Modeling Automotive Battery Diagnostics

Mar 1, 2008 12:00 PM
By Neeta Khare and Rekha Govil, Apaji Institute of Mathematics and Applied Computer Technology, Banasthali University

An alternative method for determining the SG is an indirect measurement of SoC using the dependence of SG on load conditions and other battery parameters. These parameters include temperature, current drawn, voltage (load), internal resistance, corrosion rate and the time duration for which the battery has been used.

In-system measurement of these input parameters is central to any modeling technique. However, measuring all these parameters will be costly given the amount of hardware required. Therefore, a careful selection of the most critical parameters for determining SoC is needed to make SoC modeling cost effective. The selected parameters can be used to estimate the cost of the instrumentation required for modeling SoC.

In the present work, we have experimented with optimizing the number of input parameters to determine the SG for SoC indication. The three essential parameters turn out to be internal resistance, voltage and current consumption. For more accurate results, it's preferable to measure two additional parameters: the battery run-time and temperature.

A first step in designing the model was the selection of an actual battery from which data could be collected. The present study was made on an Exide model MF40sv/ 38 LM 20 car battery. For the purpose of the model design it was necessary to measure sufficient data on the battery under study.^[3]

Data was collected while keeping the battery on a 12-A constant load corresponding to a slow discharge rate and drawing about 150 A of current for a few seconds to simulate real cranking. The latter action was simulated in the laboratory by 15 seconds of constant discharge at 150 A, followed by a rest of 15 seconds. Several data sets were taken for different environmental temperatures, battery ages and states of charge. Fig. 1 shows the activity chart for a single set of data collection.
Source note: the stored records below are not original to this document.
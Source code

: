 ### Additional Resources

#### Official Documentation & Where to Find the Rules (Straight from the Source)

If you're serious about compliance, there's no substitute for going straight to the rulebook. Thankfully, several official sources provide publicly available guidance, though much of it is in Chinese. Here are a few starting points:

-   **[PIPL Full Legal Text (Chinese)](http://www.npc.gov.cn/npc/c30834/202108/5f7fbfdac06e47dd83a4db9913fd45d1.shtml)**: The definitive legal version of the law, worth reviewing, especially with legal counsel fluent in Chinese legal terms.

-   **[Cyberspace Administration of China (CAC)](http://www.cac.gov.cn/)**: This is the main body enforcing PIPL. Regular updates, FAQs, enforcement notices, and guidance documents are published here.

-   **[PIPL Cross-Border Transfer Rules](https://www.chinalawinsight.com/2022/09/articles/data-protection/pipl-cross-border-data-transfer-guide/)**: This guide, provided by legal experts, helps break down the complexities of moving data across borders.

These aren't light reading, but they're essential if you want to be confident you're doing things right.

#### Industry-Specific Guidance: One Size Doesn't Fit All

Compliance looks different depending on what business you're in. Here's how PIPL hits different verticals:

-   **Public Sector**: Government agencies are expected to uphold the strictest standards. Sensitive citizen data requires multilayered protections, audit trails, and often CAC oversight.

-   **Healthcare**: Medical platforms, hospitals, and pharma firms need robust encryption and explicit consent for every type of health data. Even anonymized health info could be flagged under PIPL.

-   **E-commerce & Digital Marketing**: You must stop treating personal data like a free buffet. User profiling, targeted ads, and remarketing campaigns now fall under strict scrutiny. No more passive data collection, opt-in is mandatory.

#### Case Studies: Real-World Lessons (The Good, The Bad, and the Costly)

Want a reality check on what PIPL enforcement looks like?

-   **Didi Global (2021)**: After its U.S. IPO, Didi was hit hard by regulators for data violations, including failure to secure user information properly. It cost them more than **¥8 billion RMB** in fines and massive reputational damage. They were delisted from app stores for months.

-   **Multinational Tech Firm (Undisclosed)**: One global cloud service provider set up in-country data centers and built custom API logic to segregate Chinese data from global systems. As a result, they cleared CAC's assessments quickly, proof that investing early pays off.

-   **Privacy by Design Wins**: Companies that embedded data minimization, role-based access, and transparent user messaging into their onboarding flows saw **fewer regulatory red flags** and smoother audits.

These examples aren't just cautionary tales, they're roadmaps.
As expected, the behavioral pattern observed was similar in the two cases of data collected on the MF40sv battery for slow discharge and real cranking as summarized below.^[3]

Given a constant percentage of charge, the following occur as a result of increasing ambient temperature:

• The battery can run for a longer period of time
• The internal resistance of the battery decreases
• A very small variation occurs in battery terminal voltage
• The value of the SG decreases.

Conversely, when the ambient temperature was held constant and the battery's SoC was varied, it was seen that:

1. A battery with a high SoC runs longer

2. The battery's internal resistance increases with a decrease in charged state

3. The SG of the battery decreases along with a decrease in charged state

4. The initial voltage decreases with a decrease in charged state.

SoC Model

Artificial neural networks (ANNs) are well known for simulating nonlinear physical processes, and ANNs coupled with fuzzy logic provide a powerful mechanism to linguistically translate the behavior of a complex physical process. The nonlinear adaptive-learning capability of ANNs is used here to simulate the discharging process of a battery, which is translated linguistically using fuzzy logic to represent the charged state of the battery for maneuvering battery operations. The term linguistically refers to the fact that the battery's SoC is expressed in relative terms such as fully charged, half charged or fully discharged.

A schematic of the model^[4] is shown in Fig. 2. In this schematic, 1 through 5 represent the in-system inputs to be given to the ANN to generate the output in terms of SoC. These inputs are directly measurable in-system battery parameters. These parameters include terminal voltage, current drawn, internal resistance, internal battery temperature and time of battery consumption.

The ANN output is the SG, which along with temperature is the input to a “fuzzifier” outputting the SoC of the battery in linguistic form such as very high, high, half, low and very low. The ANN architecture and weights have to be obtained with the battery out of the system using a prior training of the ANN on the specific battery under study.